Work request:
In the records below, find the line that contains "- finish go tests", then transcribe it and every later line exactly, stopping at the final line.

(Saved entries)
----

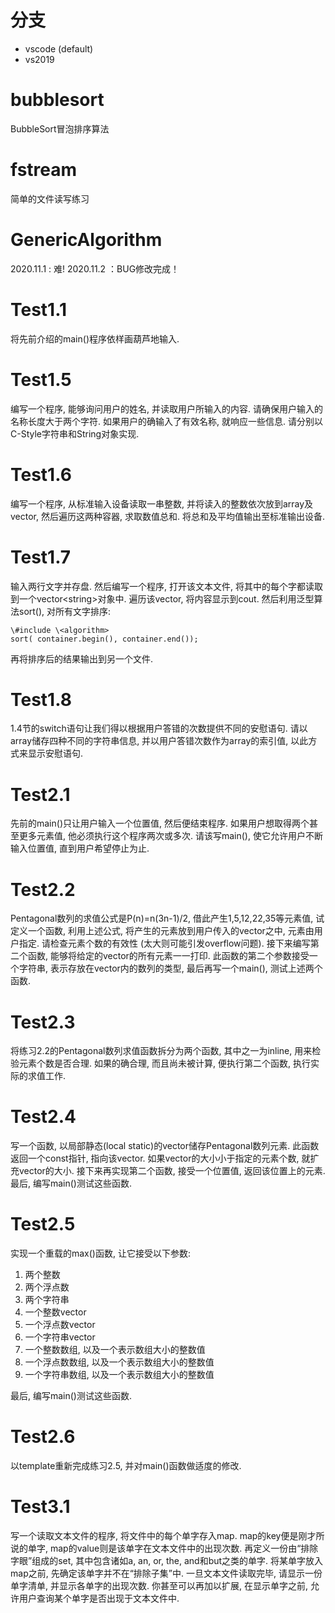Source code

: 
# 分支

+ vscode (default)  
+ vs2019  

# bubblesort  

BubbleSort冒泡排序算法

# fstream  

简单的文件读写练习

# GenericAlgorithm  

2020.11.1 : 难!
2020.11.2 ：BUG修改完成！

# Test1.1  

将先前介绍的main()程序依样画葫芦地输入.

# Test1.5  

编写一个程序, 能够询问用户的姓名, 并读取用户所输入的内容. 请确保用户输入的名称长度大于两个字符. 如果用户的确输入了有效名称, 就响应一些信息. 请分别以C-Style字符串和String对象实现.

# Test1.6  

编写一个程序, 从标准输入设备读取一串整数, 并将读入的整数依次放到array及vector, 然后遍历这两种容器, 求取数值总和. 将总和及平均值输出至标准输出设备.

# Test1.7  

输入两行文字并存盘. 然后编写一个程序, 打开该文本文件, 将其中的每个字都读取到一个vector\<string>对象中. 遍历该vector, 将内容显示到cout. 然后利用泛型算法sort(), 对所有文字排序:

    \#include \<algorithm>  
    sort( container.begin(), container.end());  

再将排序后的结果输出到另一个文件.

# Test1.8  

1.4节的switch语句让我们得以根据用户答错的次数提供不同的安慰语句. 请以array储存四种不同的字符串信息, 并以用户答错次数作为array的索引值, 以此方式来显示安慰语句.  

# Test2.1  

先前的main()只让用户输入一个位置值, 然后便结束程序. 如果用户想取得两个甚至更多元素值, 他必须执行这个程序两次或多次. 请该写main(), 使它允许用户不断输入位置值, 直到用户希望停止为止.  

# Test2.2  

Pentagonal数列的求值公式是P(n)=n(3n-1)/2, 借此产生1,5,12,22,35等元素值, 试定义一个函数, 利用上述公式, 将产生的元素放到用户传入的vector之中, 元素由用户指定. 请检查元素个数的有效性 (太大则可能引发overflow问题). 接下来编写第二个函数, 能够将给定的vector的所有元素一一打印. 此函数的第二个参数接受一个字符串, 表示存放在vector内的数列的类型, 最后再写一个main(), 测试上述两个函数.  

# Test2.3  

将练习2.2的Pentagonal数列求值函数拆分为两个函数, 其中之一为inline, 用来检验元素个数是否合理. 如果的确合理, 而且尚未被计算, 便执行第二个函数, 执行实际的求值工作.  

# Test2.4  

写一个函数, 以局部静态(local static)的vector储存Pentagonal数列元素. 此函数返回一个const指针, 指向该vector. 如果vector的大小小于指定的元素个数, 就扩充vector的大小. 接下来再实现第二个函数, 接受一个位置值, 返回该位置上的元素. 最后, 编写main()测试这些函数.  

# Test2.5  

实现一个重载的max()函数, 让它接受以下参数:  

1. 两个整数
2. 两个浮点数
3. 两个字符串
4. 一个整数vector
5. 一个浮点数vector
6. 一个字符串vector
7. 一个整数数组, 以及一个表示数组大小的整数值
8. 一个浮点数数组, 以及一个表示数组大小的整数值
9. 一个字符串数组, 以及一个表示数组大小的整数值

最后, 编写main()测试这些函数.  

# Test2.6

以template重新完成练习2.5, 并对main()函数做适度的修改.  

# Test3.1  

写一个读取文本文件的程序, 将文件中的每个单字存入map. map的key便是刚才所说的单字, map的value则是该单字在文本文件中的出现次数. 再定义一份由“排除字眼”组成的set, 其中包含诸如a, an, or, the, and和but之类的单字. 将某单字放入map之前, 先确定该单字并不在“排除子集”中. 一旦文本文件读取完毕, 请显示一份单字清单, 并显示各单字的出现次数. 你甚至可以再加以扩展, 在显示单字之前, 允许用户查询某个单字是否出现于文本文件中.  
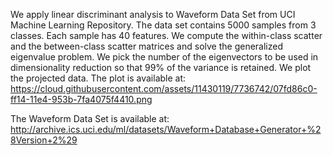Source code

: We apply linear discriminant analysis to Waveform Data Set from UCI Machine Learning Repository. 
The data set contains 5000 samples from 3 classes. Each sample has 40 features. We compute the within-class scatter
and the between-class scatter matrices and solve the generalized eigenvalue problem. 
We pick the number of the eigenvectors to be used in dimensionality reduction so that 99% of 
the variance is retained. We plot the projected data. The plot is available at: 
https://cloud.githubusercontent.com/assets/11430119/7736742/07fd86c0-ff14-11e4-953b-7fa4075f4410.png

The Waveform Data Set is available at:
http://archive.ics.uci.edu/ml/datasets/Waveform+Database+Generator+%28Version+2%29
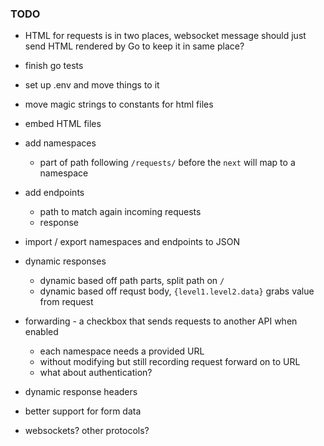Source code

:### TODO
- HTML for requests is in two places, websocket message should just send HTML 
rendered by Go to keep it in same place?
- finish go tests
- set up .env and move things to it
- move magic strings to constants for html files
- embed HTML files


 - add namespaces
   - part of path following `/requests/` before the `next` will map to a namespace
 - add endpoints
   - path to match again incoming requests
   - response
 - import / export namespaces and endpoints to JSON
 - dynamic responses
   - dynamic based off path parts, split path on `/`
   - dynamic based off requst body, `{level1.level2.data}` grabs value from request
 - forwarding - a checkbox that sends requests to another API when enabled
   - each namespace needs a provided URL
   - without modifying but still recording request forward on to URL
   - what about authentication?
 - dynamic response headers
 - better support for form data
 - websockets? other protocols?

----

Output for this exercise:
- finish go tests
- set up .env and move things to it
- move magic strings to constants for html files
- embed HTML files


 - add namespaces
   - part of path following `/requests/` before the `next` will map to a namespace
 - add endpoints
   - path to match again incoming requests
   - response
 - import / export namespaces and endpoints to JSON
 - dynamic responses
   - dynamic based off path parts, split path on `/`
   - dynamic based off requst body, `{level1.level2.data}` grabs value from request
 - forwarding - a checkbox that sends requests to another API when enabled
   - each namespace needs a provided URL
   - without modifying but still recording request forward on to URL
   - what about authentication?
 - dynamic response headers
 - better support for form data
 - websockets? other protocols?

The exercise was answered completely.